[Document images with source code]
Segment Open
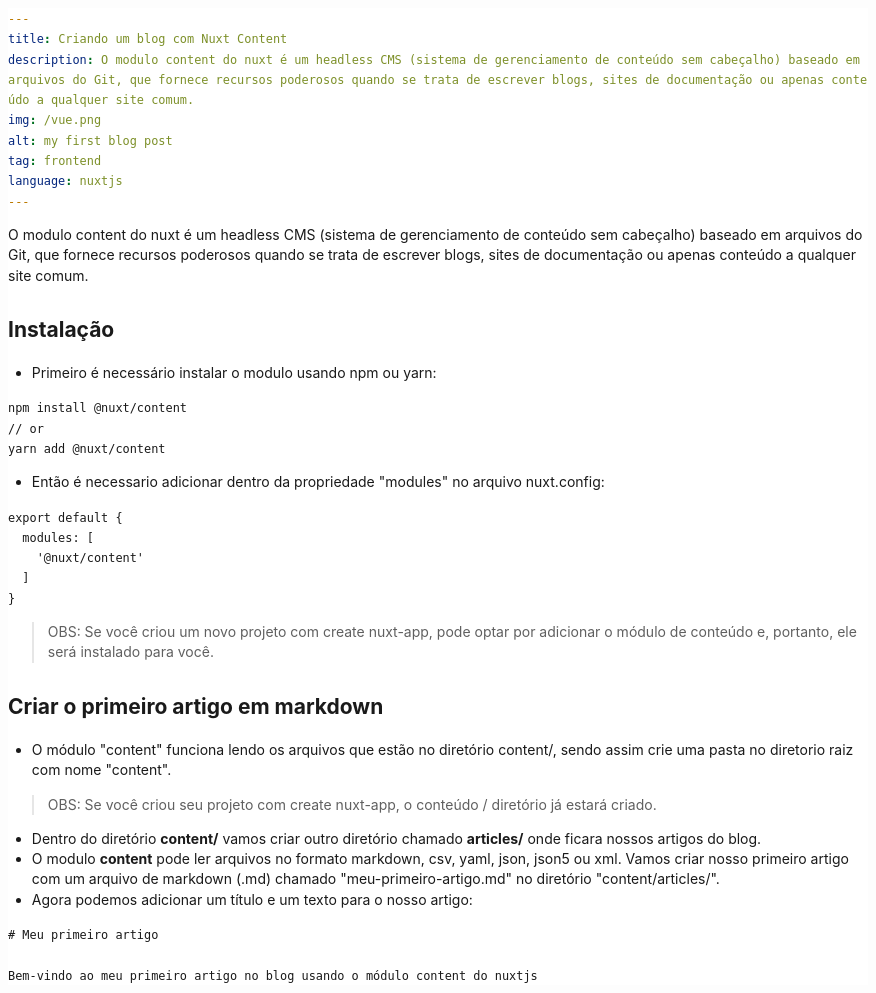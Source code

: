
 ```yaml
---
title: Criando um blog com Nuxt Content
description: O modulo content do nuxt é um headless CMS (sistema de gerenciamento de conteúdo sem cabeçalho) baseado em arquivos do Git, que fornece recursos poderosos quando se trata de escrever blogs, sites de documentação ou apenas conteúdo a qualquer site comum.
img: /vue.png
alt: my first blog post
tag: frontend
language: nuxtjs
---
```


O modulo content do nuxt é um headless CMS (sistema de gerenciamento de conteúdo sem cabeçalho) baseado em arquivos do Git, que fornece recursos poderosos quando se trata de escrever blogs, sites de documentação ou apenas conteúdo a qualquer site comum.

## Instalação
- Primeiro é necessário instalar o modulo usando npm ou yarn:

```
npm install @nuxt/content
// or
yarn add @nuxt/content
```
- Então é necessario adicionar dentro da propriedade "modules" no arquivo nuxt.config:

```
export default {
  modules: [
    '@nuxt/content'
  ]
}
```
> OBS: Se você criou um novo projeto com create nuxt-app, pode optar por adicionar o módulo de conteúdo e, portanto, ele será instalado para você.

## Criar o primeiro artigo em markdown
- O módulo "content" funciona lendo os arquivos que estão no diretório content/, sendo assim crie uma pasta no diretorio raiz com nome "content".

>OBS:  Se você criou seu projeto com create nuxt-app, o conteúdo / diretório já estará criado.

- Dentro do diretório **content/** vamos criar outro diretório chamado **articles/** onde ficara nossos artigos do blog.
- O modulo **content** pode ler arquivos no formato markdown, csv, yaml, json, json5 ou xml. Vamos criar nosso primeiro artigo com um arquivo de markdown (.md) chamado "meu-primeiro-artigo.md" no diretório "content/articles/".
- Agora podemos adicionar um título e um texto para o nosso artigo:

```
# Meu primeiro artigo

Bem-vindo ao meu primeiro artigo no blog usando o módulo content do nuxtjs
```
Segment Closed
**What you have to do**
Among the entries, find every line holding "módulo" and return it.

**Task answer**
> OBS: Se você criou um novo projeto com create nuxt-app, pode optar por adicionar o módulo de conteúdo e, portanto, ele será instalado para você.
- O módulo "content" funciona lendo os arquivos que estão no diretório content/, sendo assim crie uma pasta no diretorio raiz com nome "content".
Bem-vindo ao meu primeiro artigo no blog usando o módulo content do nuxtjs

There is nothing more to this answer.